The Brythons worshipped Nuada as Nodons in Romano-British times. The remains of his temple exist near the mouth of the Severn, and the god may have been equated with Mars, though certain symbols seem to connect him with the waters as a kind of Neptune.300 An Irish mythic poet Nuada {86} Necht may be the Nechtan who owned a magic well whence issued the Boyne, and was perhaps a water-god. If such a water-god was associated with Nuada, he and Nodons might be a Celtic Neptune.301 But the relationship and functions of these various personages are obscure, nor is it certain that Nodons was equated with Neptune or that Nuada was a water-god. His name may be cognate with words meaning "growth," "possession," "harvest," and this supports the view taken here of his functions.
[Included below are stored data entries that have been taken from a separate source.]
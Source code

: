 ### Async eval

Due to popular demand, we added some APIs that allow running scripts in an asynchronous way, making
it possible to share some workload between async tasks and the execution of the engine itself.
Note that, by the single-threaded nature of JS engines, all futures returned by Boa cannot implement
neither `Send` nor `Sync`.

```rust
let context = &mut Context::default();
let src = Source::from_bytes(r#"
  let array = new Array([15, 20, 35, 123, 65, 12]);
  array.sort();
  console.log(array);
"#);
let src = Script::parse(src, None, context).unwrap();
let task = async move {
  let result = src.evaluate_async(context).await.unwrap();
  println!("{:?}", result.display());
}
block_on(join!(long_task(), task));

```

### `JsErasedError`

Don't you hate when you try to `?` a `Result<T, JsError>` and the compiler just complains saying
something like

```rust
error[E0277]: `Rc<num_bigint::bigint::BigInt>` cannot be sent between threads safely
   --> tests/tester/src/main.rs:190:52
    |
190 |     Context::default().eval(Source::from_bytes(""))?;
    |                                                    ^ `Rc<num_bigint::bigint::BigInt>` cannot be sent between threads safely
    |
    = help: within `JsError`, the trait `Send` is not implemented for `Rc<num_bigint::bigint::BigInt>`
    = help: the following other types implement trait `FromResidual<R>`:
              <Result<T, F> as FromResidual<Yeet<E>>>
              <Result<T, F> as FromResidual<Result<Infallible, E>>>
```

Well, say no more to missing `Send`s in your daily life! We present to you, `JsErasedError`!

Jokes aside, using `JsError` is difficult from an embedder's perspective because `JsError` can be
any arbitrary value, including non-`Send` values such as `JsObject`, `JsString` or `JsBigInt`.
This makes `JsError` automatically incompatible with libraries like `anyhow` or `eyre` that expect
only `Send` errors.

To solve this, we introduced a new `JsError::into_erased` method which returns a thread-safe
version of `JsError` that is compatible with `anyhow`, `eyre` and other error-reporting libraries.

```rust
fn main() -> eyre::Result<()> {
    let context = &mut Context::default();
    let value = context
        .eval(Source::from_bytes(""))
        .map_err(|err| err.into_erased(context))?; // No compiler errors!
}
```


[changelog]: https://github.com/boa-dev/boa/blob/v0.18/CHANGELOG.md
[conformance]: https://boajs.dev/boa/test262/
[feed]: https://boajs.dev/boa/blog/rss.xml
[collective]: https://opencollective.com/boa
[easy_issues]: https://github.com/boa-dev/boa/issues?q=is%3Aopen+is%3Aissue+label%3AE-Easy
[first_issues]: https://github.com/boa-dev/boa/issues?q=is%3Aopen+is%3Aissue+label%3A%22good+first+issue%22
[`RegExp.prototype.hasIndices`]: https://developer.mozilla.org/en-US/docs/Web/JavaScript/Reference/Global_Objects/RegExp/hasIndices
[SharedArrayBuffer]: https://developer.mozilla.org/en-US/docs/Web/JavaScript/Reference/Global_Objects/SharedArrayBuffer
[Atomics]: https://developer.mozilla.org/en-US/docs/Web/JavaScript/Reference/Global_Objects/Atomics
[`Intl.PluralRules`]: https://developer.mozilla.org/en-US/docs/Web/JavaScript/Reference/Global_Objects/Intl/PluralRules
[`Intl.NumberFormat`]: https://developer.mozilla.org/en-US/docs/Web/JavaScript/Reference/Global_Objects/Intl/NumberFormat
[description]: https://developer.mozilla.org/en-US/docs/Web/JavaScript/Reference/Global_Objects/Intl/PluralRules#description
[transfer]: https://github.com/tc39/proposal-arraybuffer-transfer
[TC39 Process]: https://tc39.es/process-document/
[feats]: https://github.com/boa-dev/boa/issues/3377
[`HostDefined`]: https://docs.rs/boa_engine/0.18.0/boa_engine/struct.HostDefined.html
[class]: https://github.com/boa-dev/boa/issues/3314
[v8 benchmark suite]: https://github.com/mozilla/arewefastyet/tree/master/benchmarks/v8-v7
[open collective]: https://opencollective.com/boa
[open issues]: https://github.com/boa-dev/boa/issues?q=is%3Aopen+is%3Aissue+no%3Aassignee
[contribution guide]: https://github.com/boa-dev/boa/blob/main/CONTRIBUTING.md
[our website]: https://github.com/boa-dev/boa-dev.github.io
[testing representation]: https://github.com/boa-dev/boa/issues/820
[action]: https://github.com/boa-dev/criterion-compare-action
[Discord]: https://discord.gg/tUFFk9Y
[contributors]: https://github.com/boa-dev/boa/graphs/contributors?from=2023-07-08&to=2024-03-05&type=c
The Welsh Nudd Hael, or "the Generous," who possessed a herd of 21,000 milch kine, may be a memory of this god, and it is possible that, as a god of growth, Nuada had human incarnations called by his name.303

Ler, whose name means "sea," and who was a god of the sea, is father of Manannan as well as of the personages of the beautiful story called The Children of Lir, from which we learn practically all that is known of him. He resented not being made ruler of the Tuatha Déa, but was later reconciled when the daughter of Bodb Dearg was given to him as his wife. On her death, he married her sister, who transformed her step-children into swans.304 Ler is the equivalent of the Brythonic Llyr, later immortalised by Shakespeare as King Lear.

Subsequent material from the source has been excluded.